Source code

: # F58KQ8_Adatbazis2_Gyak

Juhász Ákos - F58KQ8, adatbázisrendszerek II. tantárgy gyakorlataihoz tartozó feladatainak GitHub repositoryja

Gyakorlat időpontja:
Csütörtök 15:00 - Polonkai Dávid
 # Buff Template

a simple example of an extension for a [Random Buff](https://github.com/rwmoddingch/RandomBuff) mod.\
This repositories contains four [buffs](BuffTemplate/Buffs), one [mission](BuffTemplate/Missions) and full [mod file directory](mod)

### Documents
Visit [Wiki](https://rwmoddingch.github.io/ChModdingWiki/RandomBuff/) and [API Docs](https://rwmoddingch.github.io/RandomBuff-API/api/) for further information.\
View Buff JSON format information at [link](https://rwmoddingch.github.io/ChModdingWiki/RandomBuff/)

--

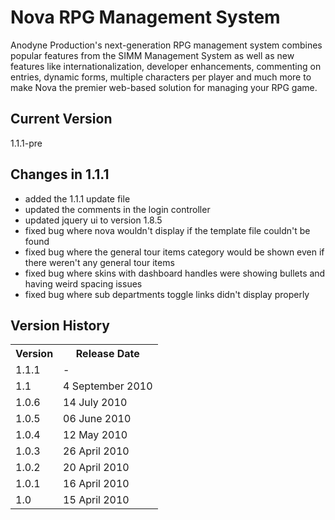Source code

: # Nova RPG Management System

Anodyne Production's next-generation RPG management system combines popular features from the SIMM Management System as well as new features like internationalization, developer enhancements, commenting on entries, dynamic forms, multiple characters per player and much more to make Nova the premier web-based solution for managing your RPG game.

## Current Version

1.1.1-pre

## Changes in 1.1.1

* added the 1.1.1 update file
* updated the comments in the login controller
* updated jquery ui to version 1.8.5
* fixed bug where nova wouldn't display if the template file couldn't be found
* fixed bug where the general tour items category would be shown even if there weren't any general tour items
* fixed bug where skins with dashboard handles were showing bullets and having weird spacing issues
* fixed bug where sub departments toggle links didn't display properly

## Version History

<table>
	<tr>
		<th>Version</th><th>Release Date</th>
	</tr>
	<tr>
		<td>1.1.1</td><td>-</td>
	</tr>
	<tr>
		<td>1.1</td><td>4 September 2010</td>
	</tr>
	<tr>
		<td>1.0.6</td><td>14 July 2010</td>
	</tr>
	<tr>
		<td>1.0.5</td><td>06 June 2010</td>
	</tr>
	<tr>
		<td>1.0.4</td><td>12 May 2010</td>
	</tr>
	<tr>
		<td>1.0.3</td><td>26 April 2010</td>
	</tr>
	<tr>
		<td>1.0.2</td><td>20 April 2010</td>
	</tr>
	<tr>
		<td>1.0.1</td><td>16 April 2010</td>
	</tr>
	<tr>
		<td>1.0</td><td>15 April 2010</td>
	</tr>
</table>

...

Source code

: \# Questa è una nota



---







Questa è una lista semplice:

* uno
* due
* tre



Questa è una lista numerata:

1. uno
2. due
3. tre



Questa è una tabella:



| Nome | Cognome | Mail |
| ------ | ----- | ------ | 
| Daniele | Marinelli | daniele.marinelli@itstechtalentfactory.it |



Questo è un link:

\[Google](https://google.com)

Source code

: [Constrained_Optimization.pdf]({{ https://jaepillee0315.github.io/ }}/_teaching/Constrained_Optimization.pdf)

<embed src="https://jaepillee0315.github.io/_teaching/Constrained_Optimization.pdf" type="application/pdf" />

● WHAT YOU HAVE TO DO: You are asked to count the lines of the records above in which the word "fixed" occurs, and to give only that number.

● SOLUTION TO THIS PROBLEM: 4